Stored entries
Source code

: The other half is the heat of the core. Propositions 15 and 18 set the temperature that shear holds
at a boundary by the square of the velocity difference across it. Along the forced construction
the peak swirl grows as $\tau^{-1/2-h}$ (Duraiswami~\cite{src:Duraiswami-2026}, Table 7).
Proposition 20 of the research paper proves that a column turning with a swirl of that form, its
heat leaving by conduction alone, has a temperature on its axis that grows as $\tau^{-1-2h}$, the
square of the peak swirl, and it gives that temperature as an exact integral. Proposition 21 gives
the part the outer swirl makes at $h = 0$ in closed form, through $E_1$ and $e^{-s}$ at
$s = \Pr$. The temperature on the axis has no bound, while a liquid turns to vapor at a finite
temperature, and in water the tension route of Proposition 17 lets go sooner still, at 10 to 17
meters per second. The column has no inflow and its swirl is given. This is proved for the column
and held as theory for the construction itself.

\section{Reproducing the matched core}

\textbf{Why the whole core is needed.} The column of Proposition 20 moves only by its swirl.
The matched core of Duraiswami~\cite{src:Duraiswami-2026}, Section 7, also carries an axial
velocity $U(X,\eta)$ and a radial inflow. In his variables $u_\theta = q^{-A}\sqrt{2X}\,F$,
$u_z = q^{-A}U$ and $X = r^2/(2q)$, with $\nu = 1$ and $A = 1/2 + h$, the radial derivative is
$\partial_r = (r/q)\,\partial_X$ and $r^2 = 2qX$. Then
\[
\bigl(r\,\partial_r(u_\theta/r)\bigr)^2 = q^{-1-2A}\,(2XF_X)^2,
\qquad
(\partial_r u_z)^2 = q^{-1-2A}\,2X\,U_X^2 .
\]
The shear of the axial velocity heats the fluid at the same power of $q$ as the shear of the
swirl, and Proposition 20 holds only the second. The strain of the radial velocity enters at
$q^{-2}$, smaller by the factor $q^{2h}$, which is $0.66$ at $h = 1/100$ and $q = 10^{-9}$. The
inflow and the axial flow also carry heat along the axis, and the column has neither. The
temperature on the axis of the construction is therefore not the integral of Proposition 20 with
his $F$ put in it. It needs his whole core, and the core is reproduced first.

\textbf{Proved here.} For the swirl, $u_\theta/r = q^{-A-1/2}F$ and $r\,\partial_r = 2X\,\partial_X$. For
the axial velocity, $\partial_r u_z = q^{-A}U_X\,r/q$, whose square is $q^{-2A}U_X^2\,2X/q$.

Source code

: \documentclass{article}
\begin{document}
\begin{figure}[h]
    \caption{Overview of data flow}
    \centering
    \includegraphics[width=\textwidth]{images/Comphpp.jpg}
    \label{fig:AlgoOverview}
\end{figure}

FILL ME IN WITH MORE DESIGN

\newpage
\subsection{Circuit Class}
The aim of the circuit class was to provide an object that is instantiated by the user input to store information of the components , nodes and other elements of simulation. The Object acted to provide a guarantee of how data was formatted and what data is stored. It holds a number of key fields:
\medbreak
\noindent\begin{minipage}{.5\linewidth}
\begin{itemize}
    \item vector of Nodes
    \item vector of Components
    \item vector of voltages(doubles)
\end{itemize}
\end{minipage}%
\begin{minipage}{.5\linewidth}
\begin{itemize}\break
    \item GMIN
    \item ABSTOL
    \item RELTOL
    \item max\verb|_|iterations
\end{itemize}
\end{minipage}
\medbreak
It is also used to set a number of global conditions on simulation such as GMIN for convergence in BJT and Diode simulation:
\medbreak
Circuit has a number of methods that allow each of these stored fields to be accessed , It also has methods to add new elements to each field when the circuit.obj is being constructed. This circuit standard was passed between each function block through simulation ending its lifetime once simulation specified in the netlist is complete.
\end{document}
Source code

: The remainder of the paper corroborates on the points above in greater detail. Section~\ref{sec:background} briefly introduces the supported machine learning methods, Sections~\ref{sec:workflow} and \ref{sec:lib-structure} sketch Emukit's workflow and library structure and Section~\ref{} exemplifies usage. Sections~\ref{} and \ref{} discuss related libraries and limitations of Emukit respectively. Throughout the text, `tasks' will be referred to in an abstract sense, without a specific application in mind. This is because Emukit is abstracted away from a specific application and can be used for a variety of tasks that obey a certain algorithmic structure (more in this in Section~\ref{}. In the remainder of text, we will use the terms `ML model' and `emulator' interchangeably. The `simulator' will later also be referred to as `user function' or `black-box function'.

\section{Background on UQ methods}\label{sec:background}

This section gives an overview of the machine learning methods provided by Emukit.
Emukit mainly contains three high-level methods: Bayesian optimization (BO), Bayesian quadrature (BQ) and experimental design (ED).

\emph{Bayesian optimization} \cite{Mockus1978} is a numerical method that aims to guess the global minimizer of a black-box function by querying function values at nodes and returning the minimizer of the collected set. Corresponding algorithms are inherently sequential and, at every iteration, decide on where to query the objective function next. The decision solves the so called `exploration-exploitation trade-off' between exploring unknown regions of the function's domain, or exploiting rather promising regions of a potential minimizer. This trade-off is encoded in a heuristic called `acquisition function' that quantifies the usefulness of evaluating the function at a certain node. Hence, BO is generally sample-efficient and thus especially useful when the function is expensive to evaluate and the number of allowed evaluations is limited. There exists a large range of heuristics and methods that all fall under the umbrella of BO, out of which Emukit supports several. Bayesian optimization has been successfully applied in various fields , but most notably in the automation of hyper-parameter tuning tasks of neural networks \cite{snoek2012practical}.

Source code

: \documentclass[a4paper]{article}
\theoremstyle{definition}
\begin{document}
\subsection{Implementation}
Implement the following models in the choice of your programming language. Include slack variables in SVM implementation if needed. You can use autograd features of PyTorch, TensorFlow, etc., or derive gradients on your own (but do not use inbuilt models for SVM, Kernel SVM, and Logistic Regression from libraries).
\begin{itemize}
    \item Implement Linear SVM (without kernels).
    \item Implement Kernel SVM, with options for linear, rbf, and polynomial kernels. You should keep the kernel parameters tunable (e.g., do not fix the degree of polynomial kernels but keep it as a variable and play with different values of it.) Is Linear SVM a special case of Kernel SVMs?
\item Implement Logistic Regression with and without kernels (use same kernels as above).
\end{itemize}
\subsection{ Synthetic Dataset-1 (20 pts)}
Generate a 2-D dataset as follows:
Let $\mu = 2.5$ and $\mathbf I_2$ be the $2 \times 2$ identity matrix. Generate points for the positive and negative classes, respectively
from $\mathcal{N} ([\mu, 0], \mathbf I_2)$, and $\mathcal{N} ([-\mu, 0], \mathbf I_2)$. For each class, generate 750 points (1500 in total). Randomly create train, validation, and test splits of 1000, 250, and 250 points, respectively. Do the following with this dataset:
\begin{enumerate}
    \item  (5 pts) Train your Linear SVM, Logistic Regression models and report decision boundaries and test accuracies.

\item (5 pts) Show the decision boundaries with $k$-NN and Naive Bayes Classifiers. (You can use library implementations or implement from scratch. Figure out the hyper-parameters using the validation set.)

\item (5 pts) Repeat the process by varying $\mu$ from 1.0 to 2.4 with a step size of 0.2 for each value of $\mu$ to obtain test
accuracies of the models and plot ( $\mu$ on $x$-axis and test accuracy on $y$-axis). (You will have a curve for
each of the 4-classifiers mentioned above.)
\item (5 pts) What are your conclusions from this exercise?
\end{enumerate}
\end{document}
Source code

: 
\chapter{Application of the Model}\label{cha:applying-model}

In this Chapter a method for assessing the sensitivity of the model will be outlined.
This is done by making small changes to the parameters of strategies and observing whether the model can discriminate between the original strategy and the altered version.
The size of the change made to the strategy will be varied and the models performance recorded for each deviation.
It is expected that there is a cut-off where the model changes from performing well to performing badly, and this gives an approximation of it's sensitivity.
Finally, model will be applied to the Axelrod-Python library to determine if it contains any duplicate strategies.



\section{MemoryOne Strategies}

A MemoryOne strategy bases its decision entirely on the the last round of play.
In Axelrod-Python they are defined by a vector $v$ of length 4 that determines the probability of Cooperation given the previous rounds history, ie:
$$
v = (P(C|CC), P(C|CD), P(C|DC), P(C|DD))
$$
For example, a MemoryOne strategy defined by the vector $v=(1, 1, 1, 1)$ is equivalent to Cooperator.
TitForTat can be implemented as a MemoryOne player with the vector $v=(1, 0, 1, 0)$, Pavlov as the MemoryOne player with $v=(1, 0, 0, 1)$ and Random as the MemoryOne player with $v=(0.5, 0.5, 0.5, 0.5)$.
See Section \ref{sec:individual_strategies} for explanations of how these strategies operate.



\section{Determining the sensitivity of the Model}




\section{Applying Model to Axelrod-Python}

What is required: Your task is to gather all lines from the entries above that hold the word "sensitivity".

Output below:
In this Chapter a method for assessing the sensitivity of the model will be outlined.
It is expected that there is a cut-off where the model changes from performing well to performing badly, and this gives an approximation of it's sensitivity.
\section{Determining the sensitivity of the Model}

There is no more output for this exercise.